=== Material provided ===

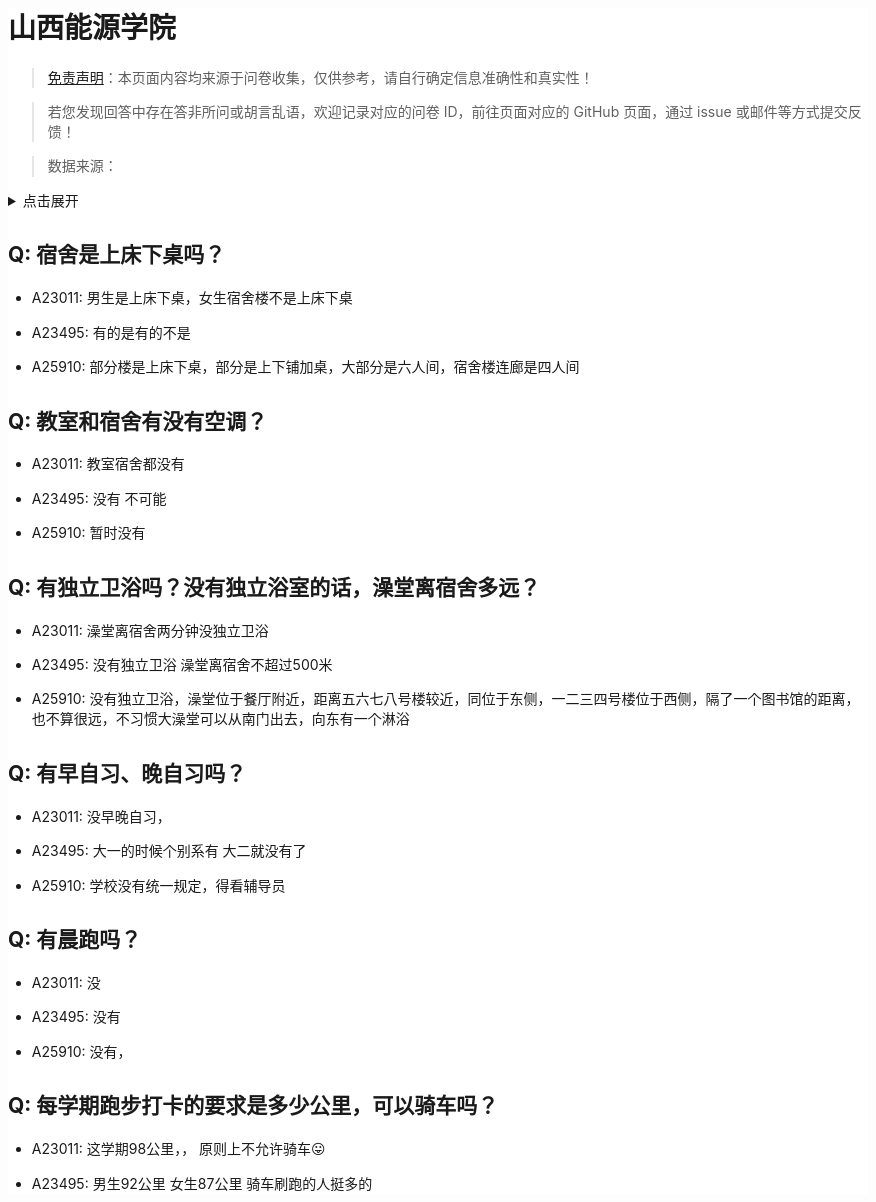 # 山西能源学院

> [免责声明](https://colleges.chat/#_3)：本页面内容均来源于问卷收集，仅供参考，请自行确定信息准确性和真实性！

> 若您发现回答中存在答非所问或胡言乱语，欢迎记录对应的问卷 ID，前往页面对应的 GitHub 页面，通过 issue 或邮件等方式提交反馈！

> 数据来源：

<details><summary>点击展开</summary></details>

## Q: 宿舍是上床下桌吗？

- A23011: 男生是上床下桌，女生宿舍楼不是上床下桌

- A23495: 有的是有的不是

- A25910: 部分楼是上床下桌，部分是上下铺加桌，大部分是六人间，宿舍楼连廊是四人间

## Q: 教室和宿舍有没有空调？

- A23011: 教室宿舍都没有

- A23495: 没有 不可能

- A25910: 暂时没有

## Q: 有独立卫浴吗？没有独立浴室的话，澡堂离宿舍多远？

- A23011: 澡堂离宿舍两分钟没独立卫浴

- A23495: 没有独立卫浴 澡堂离宿舍不超过500米

- A25910: 没有独立卫浴，澡堂位于餐厅附近，距离五六七八号楼较近，同位于东侧，一二三四号楼位于西侧，隔了一个图书馆的距离，也不算很远，不习惯大澡堂可以从南门出去，向东有一个淋浴

## Q: 有早自习、晚自习吗？

- A23011: 没早晚自习，

- A23495: 大一的时候个别系有 大二就没有了

- A25910: 学校没有统一规定，得看辅导员

## Q: 有晨跑吗？

- A23011: 没

- A23495: 没有

- A25910: 没有，

## Q: 每学期跑步打卡的要求是多少公里，可以骑车吗？

- A23011: 这学期98公里，， 原则上不允许骑车😛

- A23495: 男生92公里 女生87公里 骑车刷跑的人挺多的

===

**About this exercise:**
Without the pictures, return each entry exactly as given.

**Solution below:**
 # 山西能源学院

> [免责声明](https://colleges.chat/#_3)：本页面内容均来源于问卷收集，仅供参考，请自行确定信息准确性和真实性！

> 若您发现回答中存在答非所问或胡言乱语，欢迎记录对应的问卷 ID，前往页面对应的 GitHub 页面，通过 issue 或邮件等方式提交反馈！

> 数据来源：

<details><summary>点击展开</summary></details>

## Q: 宿舍是上床下桌吗？

- A23011: 男生是上床下桌，女生宿舍楼不是上床下桌

- A23495: 有的是有的不是

- A25910: 部分楼是上床下桌，部分是上下铺加桌，大部分是六人间，宿舍楼连廊是四人间

## Q: 教室和宿舍有没有空调？

- A23011: 教室宿舍都没有

- A23495: 没有 不可能

- A25910: 暂时没有

## Q: 有独立卫浴吗？没有独立浴室的话，澡堂离宿舍多远？

- A23011: 澡堂离宿舍两分钟没独立卫浴

- A23495: 没有独立卫浴 澡堂离宿舍不超过500米

- A25910: 没有独立卫浴，澡堂位于餐厅附近，距离五六七八号楼较近，同位于东侧，一二三四号楼位于西侧，隔了一个图书馆的距离，也不算很远，不习惯大澡堂可以从南门出去，向东有一个淋浴

## Q: 有早自习、晚自习吗？

- A23011: 没早晚自习，

- A23495: 大一的时候个别系有 大二就没有了

- A25910: 学校没有统一规定，得看辅导员

## Q: 有晨跑吗？

- A23011: 没

- A23495: 没有

- A25910: 没有，

## Q: 每学期跑步打卡的要求是多少公里，可以骑车吗？

- A23011: 这学期98公里，， 原则上不允许骑车😛

- A23495: 男生92公里 女生87公里 骑车刷跑的人挺多的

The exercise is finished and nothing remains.